It’s not every day that I get to meet one of the parties to
the lawsuits discussed here on Fire Law Blog. It is even rarer that one will agree
do a podcast to discuss their case. My now-good friend Jon Misewicz is not your
typical firefighter… or litigant. He began his career in the Fairbanks (Alaska)
Fire Department, then moved on to the Memphis (Tennessee) Fire Department, then
to the Anchorage (Alaska) Fire Department, and then back to Memphis Fire.
Jon is a terrific guy – highly intelligent – dedicated to the fire service – and down to earth. Listen as we discuss the FLSA lawsuit he originally filed back in 2010 on the issue of whether Memphis firefighters had to be compensated for attending mandatory paramedic training. By 2014, Misewizc v. City of Memphis had become the definitive ruling on the compensability of EMS training time for firefighters.
For those interested, here is a copy of the 6th Circuit’s decision:
Remember, the general rule is that training time is
compensable. There are six exceptions, and here is the breakdown for those exceptions:
|1||Training not directly related to employee’s job||29 CFR §785.27||X||X|
|2||Independent Training||29 CFR §785.30||X||X|
|3||Special Situations – Training like that offered by independent institutions of learning||29 CFR §785.31||X||X|
|4||Training required by law for certification||29 CFR §553.226 (b) (1)||X|
|5||Training required for cert. by a higher level of government||29 CFR §553.226 (b) (2)||X|
|6||Personal time at fire academy||29 CFR §553.226 (c)||X|
Jon’s case dealt with exception No. 4, and to a lesser
extent No. 5.
Here are the key regulations we discuss:
29 CFR § 785.27 General.
Attendance at lectures, meetings, training programs and similar activities need not be counted as working time if the following four criteria are met:
(a) Attendance is outside of the employee’s regular working hours;
(b) Attendance is in fact voluntary;
(c) The course, lecture, or meeting is not directly related to the employee’s job; and
(d) The employee does not perform any productive work during such attendance.
29 CFR § 785.28 Involuntary attendance.
Attendance is not voluntary, of course, if it is required by the employer. It is not voluntary in fact if the employee is given to understand or led to believe that his present working conditions or the continuance of his employment would be adversely affected by nonattendance.
29 CFR § 553.226 Training time.
(a) The general rules for determining the compensability of training time under the FLSA are set forth in §§ 785.27 through 785.32 of this title.

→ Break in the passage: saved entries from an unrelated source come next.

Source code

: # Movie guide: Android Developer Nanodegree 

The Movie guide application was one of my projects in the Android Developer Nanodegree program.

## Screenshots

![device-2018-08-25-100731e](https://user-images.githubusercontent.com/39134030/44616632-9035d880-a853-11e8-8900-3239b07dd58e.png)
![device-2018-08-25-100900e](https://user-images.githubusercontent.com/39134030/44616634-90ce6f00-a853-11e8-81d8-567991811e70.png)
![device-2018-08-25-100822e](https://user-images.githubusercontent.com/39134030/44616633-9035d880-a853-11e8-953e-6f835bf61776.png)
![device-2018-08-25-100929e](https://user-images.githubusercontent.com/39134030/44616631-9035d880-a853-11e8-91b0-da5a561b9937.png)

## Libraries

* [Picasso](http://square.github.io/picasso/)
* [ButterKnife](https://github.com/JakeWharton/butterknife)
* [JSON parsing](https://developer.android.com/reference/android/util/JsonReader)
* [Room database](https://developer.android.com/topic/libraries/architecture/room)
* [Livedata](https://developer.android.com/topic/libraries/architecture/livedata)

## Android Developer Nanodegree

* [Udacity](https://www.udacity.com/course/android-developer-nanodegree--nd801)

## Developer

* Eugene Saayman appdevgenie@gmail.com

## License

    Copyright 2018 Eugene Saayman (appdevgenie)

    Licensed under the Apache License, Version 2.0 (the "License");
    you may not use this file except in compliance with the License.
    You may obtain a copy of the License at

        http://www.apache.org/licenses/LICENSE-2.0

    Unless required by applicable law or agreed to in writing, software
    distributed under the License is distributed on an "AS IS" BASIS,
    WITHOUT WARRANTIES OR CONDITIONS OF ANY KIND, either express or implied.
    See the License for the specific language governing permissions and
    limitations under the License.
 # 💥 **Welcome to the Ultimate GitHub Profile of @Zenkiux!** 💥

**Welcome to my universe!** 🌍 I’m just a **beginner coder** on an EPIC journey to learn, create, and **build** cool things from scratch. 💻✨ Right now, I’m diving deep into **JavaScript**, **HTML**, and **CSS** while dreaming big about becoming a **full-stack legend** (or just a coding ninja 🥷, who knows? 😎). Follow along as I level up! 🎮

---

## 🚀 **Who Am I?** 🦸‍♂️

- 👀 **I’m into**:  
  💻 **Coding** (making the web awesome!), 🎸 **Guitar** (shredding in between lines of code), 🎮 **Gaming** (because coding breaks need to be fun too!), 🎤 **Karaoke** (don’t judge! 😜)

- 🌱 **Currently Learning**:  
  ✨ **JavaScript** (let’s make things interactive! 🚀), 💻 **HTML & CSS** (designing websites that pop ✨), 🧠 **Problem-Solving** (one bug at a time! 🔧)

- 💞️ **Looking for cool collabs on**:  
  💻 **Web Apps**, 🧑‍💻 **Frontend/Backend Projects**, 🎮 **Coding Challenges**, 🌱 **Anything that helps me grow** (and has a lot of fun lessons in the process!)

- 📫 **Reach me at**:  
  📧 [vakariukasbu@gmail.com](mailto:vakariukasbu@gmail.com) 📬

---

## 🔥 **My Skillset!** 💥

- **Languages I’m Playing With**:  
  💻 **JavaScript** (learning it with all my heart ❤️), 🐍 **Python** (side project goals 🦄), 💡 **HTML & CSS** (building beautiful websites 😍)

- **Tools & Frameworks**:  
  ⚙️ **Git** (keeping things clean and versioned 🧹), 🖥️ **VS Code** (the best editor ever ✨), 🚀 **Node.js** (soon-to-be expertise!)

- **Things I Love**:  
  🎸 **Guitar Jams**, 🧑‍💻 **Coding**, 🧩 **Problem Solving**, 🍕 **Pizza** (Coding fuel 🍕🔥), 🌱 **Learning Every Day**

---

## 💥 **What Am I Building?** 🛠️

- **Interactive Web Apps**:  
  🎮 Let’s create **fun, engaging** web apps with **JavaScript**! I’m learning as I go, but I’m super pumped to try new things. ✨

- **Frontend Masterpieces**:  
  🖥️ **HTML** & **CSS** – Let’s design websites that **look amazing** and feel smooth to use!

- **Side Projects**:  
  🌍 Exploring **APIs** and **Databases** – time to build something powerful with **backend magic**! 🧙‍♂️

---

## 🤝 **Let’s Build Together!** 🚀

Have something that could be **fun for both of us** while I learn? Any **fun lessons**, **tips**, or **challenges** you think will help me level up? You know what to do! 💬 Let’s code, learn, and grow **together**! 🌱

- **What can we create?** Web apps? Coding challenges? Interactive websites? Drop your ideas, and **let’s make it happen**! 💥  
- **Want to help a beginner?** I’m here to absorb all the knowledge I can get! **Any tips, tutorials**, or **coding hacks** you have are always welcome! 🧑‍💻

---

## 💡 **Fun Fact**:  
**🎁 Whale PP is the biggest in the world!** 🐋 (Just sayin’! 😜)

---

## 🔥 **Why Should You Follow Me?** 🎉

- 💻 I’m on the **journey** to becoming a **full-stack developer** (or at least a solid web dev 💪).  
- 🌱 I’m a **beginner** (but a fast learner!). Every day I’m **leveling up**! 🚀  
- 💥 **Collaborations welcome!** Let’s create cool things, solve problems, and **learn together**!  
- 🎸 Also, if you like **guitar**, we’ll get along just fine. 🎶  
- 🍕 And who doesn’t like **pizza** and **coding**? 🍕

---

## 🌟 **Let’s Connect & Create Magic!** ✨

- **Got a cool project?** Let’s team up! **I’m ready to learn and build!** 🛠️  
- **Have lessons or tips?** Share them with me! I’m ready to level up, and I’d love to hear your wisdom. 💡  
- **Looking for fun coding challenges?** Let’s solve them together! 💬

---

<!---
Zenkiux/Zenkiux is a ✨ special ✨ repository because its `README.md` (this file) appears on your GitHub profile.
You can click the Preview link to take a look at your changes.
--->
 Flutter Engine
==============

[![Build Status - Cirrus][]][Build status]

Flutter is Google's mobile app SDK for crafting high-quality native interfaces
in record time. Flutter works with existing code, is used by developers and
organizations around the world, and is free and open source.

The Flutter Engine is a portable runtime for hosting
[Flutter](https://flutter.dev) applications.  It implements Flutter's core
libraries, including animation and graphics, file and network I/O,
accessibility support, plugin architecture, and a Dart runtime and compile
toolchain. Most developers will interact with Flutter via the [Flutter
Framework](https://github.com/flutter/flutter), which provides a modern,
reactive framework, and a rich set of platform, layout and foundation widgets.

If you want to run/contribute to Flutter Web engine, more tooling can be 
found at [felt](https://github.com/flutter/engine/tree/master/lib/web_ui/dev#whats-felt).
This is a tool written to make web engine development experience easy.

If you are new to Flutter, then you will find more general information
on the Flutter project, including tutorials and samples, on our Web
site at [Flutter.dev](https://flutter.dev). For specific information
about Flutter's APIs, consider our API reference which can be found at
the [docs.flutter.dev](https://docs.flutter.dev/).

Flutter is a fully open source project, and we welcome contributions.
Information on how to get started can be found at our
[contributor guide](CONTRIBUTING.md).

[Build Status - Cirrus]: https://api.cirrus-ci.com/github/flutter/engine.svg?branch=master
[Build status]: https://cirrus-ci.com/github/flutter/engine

(b) While time spent in attending training required by an employer is normally considered compensable hours of work, following are situations where time spent by employees of State and local governments in required training is considered to be noncompensable:
(1) Attendance outside of regular working hours at specialized or follow-up training, which is required by law for certification of public and private sector employees within a particular governmental jurisdiction (e.g., certification of public and private emergency rescue workers), does not constitute compensable hours of work for public employees within that jurisdiction and subordinate jurisdictions.
(2) Attendance outside of regular working hours at specialized or follow-up training, which is required for certification of employees of a governmental jurisdiction by law of a higher level of government (e.g., where a State or county law imposes a training obligation on city employees), does not constitute compensable hours of work.
(3) Time spent in the training described in paragraphs (b) (1) or (2) of this section is not compensable, even if all or part of the costs of the training is borne by the employer.
(c) Police officers or employees in fire protection activities, who are in attendance at a police or fire academy or other training facility, are not considered to be on duty during those times when they are not in class or at a training session, if they are free to use such time for personal pursuits. Such free time is not compensable.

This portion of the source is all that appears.